Gove replied: “Well the government isn’t gambling, the government is holding the European Union to account for its commitment to secure a zero-tariff, zero-quota deal and to use its best endeavours.
“And I have confidence that the European Union will do that.”
Peter Grant, SNP MP, echoed the comments of the director general of the CBI that a no-deal Brexit announced at the last minute would be “catastrophic” for business.
He asked what economic analysis had been taken on a no-deal Brexit during the coronavirus crisis.
But Gove insisted “we can’t have a no-deal Brexit because we had a Brexit deal which was agreed and voted on in this House of Commons which is why we left the European Union on January 31st”.
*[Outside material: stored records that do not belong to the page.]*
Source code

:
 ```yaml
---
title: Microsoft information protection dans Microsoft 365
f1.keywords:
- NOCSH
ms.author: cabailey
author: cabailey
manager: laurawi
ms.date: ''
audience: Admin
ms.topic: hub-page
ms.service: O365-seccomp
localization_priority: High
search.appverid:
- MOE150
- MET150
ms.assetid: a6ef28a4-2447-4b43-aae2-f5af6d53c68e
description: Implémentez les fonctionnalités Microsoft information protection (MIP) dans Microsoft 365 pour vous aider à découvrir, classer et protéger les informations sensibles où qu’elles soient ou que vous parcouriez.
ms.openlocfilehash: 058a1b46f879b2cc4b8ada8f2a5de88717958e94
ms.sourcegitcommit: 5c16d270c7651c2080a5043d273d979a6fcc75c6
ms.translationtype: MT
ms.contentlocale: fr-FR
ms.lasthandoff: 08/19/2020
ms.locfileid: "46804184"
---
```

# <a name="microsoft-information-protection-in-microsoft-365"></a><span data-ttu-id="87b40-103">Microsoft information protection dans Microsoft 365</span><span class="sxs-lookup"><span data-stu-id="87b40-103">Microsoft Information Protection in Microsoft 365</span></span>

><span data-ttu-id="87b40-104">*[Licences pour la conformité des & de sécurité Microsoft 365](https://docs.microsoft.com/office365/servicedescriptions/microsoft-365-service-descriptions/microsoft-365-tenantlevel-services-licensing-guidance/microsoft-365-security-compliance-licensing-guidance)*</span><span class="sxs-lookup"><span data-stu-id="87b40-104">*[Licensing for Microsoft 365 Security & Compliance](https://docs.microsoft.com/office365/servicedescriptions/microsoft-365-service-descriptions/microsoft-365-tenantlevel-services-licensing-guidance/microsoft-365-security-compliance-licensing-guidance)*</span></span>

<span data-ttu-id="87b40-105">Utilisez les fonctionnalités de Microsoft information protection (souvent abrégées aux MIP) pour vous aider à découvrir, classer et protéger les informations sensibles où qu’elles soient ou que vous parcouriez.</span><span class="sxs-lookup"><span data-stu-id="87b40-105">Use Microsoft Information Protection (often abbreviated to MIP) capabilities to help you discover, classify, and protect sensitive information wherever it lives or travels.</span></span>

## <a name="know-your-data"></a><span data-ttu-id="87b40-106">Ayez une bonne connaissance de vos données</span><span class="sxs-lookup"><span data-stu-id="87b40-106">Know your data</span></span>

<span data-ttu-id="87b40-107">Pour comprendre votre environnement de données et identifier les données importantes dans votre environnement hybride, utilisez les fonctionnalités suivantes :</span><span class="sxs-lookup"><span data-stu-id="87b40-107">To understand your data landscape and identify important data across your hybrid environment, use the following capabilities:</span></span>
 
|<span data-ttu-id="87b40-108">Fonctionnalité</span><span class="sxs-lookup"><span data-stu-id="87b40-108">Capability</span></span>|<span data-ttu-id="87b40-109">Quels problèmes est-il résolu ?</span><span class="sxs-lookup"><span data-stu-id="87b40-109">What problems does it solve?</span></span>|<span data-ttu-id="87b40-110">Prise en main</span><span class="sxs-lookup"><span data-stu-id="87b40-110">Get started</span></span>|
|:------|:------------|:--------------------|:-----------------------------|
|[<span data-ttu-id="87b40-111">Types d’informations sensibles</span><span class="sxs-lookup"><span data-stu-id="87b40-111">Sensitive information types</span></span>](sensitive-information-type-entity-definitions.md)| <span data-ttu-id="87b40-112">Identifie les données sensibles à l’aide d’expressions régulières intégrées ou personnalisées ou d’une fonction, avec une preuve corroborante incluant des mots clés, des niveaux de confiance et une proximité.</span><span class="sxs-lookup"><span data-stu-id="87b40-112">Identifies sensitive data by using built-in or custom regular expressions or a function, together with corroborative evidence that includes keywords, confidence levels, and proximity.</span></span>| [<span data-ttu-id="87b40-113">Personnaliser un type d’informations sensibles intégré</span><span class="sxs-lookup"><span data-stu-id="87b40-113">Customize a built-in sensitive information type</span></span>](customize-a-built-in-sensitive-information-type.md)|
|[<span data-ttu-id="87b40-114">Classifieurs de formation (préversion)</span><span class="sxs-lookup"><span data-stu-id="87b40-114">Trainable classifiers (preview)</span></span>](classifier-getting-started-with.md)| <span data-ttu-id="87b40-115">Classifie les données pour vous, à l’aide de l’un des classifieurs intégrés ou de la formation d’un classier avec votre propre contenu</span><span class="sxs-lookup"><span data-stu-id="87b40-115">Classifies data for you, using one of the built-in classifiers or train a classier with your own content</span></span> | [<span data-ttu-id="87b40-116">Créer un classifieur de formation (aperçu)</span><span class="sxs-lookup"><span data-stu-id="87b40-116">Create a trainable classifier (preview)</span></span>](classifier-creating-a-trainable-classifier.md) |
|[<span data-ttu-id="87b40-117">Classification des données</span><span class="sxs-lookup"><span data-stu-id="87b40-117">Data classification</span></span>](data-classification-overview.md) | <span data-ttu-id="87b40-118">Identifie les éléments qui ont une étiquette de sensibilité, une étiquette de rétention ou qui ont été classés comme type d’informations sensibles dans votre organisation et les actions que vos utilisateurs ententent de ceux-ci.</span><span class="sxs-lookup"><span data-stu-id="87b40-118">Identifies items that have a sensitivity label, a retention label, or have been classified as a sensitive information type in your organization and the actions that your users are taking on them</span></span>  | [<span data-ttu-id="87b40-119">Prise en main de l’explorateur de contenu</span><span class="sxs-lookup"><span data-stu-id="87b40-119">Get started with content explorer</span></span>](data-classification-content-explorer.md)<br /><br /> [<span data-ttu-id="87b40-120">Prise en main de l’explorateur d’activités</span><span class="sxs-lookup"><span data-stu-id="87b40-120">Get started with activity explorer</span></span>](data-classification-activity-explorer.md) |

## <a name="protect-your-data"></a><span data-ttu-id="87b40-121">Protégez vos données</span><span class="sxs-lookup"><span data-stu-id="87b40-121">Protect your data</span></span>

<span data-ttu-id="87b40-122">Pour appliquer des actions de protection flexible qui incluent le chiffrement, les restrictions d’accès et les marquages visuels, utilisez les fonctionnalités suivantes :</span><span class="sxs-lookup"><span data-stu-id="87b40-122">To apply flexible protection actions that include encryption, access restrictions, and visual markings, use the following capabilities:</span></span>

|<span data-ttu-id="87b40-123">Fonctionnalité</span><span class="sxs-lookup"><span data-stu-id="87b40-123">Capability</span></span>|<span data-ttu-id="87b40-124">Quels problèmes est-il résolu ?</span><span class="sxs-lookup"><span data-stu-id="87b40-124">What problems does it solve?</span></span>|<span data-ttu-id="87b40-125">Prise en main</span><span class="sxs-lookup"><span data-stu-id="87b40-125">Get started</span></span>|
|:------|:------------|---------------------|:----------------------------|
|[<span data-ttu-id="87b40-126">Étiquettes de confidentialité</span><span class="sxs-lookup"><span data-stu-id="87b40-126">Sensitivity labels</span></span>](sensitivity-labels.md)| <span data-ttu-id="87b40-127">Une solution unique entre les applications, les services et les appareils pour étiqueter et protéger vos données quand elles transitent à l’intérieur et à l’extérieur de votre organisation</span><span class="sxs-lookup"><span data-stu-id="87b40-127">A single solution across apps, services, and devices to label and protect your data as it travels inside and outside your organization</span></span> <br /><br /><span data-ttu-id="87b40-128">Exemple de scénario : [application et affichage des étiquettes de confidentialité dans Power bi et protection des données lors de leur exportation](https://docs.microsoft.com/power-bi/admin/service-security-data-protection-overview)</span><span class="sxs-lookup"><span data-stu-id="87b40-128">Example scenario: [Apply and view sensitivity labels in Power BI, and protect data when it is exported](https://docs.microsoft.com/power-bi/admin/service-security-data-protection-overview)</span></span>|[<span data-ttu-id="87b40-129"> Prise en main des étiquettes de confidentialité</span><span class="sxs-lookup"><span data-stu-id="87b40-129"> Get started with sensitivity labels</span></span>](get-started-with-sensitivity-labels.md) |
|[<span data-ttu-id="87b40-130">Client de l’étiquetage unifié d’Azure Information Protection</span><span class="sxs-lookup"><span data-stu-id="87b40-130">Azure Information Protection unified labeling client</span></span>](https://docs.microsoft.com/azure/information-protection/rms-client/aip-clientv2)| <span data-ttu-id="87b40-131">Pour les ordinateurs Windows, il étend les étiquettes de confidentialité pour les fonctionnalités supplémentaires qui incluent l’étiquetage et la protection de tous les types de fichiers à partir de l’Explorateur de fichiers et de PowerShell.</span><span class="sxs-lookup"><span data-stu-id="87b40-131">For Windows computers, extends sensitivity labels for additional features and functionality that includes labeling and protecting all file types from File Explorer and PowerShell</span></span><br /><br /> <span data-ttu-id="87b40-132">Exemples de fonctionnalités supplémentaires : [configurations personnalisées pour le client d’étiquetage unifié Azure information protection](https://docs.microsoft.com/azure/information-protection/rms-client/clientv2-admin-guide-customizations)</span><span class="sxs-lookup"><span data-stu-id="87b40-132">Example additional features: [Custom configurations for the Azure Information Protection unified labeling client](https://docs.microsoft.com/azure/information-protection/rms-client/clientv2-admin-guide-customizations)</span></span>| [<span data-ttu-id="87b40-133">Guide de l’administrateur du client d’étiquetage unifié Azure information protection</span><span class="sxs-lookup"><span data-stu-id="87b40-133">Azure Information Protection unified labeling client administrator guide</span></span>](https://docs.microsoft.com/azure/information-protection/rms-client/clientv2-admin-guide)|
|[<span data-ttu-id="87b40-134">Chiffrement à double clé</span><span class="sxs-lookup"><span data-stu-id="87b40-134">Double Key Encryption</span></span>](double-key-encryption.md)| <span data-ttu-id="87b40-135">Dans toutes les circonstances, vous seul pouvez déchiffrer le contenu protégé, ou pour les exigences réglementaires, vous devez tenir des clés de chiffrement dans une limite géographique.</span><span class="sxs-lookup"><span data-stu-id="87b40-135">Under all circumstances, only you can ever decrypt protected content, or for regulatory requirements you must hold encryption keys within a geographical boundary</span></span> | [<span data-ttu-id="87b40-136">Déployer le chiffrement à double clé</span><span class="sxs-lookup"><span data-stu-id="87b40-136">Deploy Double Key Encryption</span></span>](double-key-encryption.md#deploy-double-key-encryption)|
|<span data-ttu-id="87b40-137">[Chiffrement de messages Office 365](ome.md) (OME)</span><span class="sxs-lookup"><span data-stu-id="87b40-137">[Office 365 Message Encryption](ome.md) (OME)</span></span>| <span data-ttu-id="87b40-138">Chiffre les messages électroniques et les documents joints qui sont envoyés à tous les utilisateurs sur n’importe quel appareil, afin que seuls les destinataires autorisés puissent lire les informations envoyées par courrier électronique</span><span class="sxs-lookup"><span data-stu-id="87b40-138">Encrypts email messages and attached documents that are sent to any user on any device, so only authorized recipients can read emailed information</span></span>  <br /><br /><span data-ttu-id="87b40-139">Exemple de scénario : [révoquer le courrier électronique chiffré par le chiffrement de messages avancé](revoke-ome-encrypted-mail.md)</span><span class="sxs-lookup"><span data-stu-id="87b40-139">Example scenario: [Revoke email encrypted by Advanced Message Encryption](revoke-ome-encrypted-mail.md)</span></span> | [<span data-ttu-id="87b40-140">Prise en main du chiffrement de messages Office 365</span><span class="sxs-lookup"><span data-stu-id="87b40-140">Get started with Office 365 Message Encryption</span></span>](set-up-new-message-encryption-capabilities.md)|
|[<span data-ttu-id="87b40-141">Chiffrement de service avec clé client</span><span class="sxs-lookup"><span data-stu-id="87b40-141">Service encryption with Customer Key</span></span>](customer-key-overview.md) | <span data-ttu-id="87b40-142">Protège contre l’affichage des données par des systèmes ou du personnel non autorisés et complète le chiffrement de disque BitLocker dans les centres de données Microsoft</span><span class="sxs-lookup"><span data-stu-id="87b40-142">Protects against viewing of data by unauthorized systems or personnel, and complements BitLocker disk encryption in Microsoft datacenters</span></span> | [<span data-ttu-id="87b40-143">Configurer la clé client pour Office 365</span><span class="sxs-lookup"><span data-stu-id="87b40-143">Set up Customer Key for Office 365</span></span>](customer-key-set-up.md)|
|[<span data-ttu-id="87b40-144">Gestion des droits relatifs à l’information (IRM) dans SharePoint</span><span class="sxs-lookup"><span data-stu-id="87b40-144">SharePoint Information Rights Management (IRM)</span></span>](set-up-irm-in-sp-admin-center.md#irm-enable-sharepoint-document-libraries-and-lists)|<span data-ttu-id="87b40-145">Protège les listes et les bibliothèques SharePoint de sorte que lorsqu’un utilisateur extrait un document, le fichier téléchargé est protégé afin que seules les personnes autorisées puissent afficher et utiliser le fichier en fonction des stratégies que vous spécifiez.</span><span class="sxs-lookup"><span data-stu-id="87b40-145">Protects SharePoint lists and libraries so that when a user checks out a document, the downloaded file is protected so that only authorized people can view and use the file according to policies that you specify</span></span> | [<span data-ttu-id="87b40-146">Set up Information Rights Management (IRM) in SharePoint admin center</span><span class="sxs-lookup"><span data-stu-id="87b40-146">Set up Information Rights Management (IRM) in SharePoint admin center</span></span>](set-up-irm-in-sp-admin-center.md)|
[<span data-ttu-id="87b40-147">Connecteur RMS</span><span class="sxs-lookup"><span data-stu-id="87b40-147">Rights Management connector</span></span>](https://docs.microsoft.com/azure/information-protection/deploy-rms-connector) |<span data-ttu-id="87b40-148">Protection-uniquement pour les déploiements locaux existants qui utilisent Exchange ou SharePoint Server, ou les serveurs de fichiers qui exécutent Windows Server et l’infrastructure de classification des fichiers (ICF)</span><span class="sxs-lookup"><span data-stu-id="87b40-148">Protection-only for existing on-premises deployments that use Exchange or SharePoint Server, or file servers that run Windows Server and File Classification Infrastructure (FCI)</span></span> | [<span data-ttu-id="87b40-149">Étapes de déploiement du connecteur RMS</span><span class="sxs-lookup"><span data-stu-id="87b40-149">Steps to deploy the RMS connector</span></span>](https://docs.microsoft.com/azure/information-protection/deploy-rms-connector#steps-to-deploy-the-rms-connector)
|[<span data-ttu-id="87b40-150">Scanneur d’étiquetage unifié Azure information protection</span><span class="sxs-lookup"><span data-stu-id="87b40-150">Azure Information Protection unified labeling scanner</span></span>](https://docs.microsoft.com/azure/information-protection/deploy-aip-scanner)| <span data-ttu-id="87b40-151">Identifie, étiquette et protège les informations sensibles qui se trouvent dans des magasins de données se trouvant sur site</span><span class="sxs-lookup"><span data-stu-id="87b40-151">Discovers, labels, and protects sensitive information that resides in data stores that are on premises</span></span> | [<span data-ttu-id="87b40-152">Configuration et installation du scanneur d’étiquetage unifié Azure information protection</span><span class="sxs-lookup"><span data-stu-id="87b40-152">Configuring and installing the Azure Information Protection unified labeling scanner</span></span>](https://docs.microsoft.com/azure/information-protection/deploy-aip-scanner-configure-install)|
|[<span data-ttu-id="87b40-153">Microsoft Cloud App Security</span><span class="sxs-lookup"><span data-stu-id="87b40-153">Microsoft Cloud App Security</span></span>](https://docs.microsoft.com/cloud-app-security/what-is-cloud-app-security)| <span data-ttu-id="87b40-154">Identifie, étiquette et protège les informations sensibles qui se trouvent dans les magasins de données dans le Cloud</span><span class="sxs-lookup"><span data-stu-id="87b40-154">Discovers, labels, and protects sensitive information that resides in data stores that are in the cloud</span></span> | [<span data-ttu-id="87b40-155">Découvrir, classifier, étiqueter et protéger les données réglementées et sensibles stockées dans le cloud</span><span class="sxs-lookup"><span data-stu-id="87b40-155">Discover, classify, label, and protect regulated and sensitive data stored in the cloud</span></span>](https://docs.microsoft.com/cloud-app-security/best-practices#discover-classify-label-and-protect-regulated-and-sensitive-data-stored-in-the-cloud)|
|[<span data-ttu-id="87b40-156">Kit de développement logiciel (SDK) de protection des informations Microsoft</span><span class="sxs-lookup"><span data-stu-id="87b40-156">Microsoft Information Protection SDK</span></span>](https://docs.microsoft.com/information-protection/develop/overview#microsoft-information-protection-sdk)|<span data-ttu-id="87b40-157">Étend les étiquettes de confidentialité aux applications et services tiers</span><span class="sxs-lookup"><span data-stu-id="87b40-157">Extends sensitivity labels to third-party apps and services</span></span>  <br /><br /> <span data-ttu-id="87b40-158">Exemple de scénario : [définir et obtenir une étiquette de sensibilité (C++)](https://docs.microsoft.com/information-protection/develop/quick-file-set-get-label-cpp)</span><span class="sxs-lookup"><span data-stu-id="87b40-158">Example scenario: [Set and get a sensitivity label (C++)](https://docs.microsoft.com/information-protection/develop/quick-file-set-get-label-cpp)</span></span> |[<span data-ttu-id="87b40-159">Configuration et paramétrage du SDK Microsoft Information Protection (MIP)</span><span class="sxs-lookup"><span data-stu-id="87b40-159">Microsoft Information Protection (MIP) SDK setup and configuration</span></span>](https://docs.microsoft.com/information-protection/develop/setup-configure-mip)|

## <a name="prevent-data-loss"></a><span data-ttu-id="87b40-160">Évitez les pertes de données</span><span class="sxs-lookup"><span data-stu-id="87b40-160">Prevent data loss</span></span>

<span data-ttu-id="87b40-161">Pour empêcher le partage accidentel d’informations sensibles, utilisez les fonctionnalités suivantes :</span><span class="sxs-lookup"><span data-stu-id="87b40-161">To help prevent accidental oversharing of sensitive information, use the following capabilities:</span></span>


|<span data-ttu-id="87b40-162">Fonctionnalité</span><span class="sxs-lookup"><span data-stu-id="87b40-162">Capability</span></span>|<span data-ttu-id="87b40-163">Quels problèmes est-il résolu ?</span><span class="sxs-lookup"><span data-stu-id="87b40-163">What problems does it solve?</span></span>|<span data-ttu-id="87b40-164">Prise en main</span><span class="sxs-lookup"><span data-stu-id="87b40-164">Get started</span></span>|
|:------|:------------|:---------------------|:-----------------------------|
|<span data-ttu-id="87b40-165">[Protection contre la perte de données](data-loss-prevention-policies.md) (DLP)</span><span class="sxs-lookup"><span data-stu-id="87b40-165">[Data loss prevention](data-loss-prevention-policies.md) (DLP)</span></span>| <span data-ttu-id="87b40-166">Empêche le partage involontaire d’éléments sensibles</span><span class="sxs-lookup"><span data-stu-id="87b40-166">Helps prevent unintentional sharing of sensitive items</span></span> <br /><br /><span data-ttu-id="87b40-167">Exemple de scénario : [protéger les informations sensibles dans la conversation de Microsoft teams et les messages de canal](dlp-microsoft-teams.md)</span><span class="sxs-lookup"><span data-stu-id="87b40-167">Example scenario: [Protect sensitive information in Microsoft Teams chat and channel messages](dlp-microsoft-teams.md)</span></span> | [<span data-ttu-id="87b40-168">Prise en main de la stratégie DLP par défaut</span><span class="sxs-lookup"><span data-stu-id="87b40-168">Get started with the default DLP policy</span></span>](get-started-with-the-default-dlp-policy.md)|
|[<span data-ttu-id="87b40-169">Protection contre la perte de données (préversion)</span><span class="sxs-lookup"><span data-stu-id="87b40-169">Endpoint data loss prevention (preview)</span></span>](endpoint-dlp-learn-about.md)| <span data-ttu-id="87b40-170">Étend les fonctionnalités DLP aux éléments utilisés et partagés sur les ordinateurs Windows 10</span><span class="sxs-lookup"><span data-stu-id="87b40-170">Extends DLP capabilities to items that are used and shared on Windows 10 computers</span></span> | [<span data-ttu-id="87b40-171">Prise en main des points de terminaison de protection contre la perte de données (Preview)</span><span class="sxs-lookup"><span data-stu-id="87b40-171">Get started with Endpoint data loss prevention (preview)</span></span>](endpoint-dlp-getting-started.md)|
Labour’s Barry Sheerman said he was “very worried” about Gove, adding: “Isn’t it a fact that there’s a rift between him and the prime minister?
“The prime minister is not good on detail, there is a rift between him and the prime minister, does he need more help to overcome that?”
Gove said he was grateful for Sheerman’s offer to “step in as a marriage counsellor”, adding: “Notwithstanding my earlier reference to Morecambe and Wise, the prime minister and I, when it comes to everything, are like the Two Ronnies.
“And I have to say it’s goodnight from him and it’s goodnight from me.”